TASK REQUIREMENTS — Look through the material for lines with the word "entity", and copy each one.

Segment Open

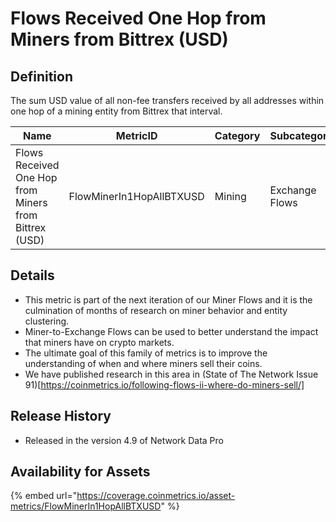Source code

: # Flows Received One Hop from Miners from Bittrex (USD)

## Definition

The sum USD value of all non-fee transfers received by all addresses within one hop of a mining entity from Bittrex that interval.

| Name                                                  | MetricID                 | Category | Subcategory    | Type | Unit | Interval |
| ----------------------------------------------------- | ------------------------ | -------- | -------------- | ---- | ---- | -------- |
| Flows Received One Hop from Miners from Bittrex (USD) | FlowMinerIn1HopAllBTXUSD | Mining   | Exchange Flows | Sum  | USD  | 1 day    |

## Details

* This metric is part of the next iteration of our Miner Flows and it is the culmination of months of research on miner behavior and entity clustering.
* Miner-to-Exchange Flows can be used to better understand the impact that miners have on crypto markets.
* The ultimate goal of this family of metrics is to improve the understanding of when and where miners sell their coins.
* We have published research in this area in (State of The Network Issue 91)\[https://coinmetrics.io/following-flows-ii-where-do-miners-sell/]

## Release History

* Released in the version 4.9 of Network Data Pro

## Availability for Assets

{% embed url="https://coverage.coinmetrics.io/asset-metrics/FlowMinerIn1HopAllBTXUSD" %}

Segment Closed

EXERCISE SOLUTION —
The sum USD value of all non-fee transfers received by all addresses within one hop of a mining entity from Bittrex that interval.
* This metric is part of the next iteration of our Miner Flows and it is the culmination of months of research on miner behavior and entity clustering.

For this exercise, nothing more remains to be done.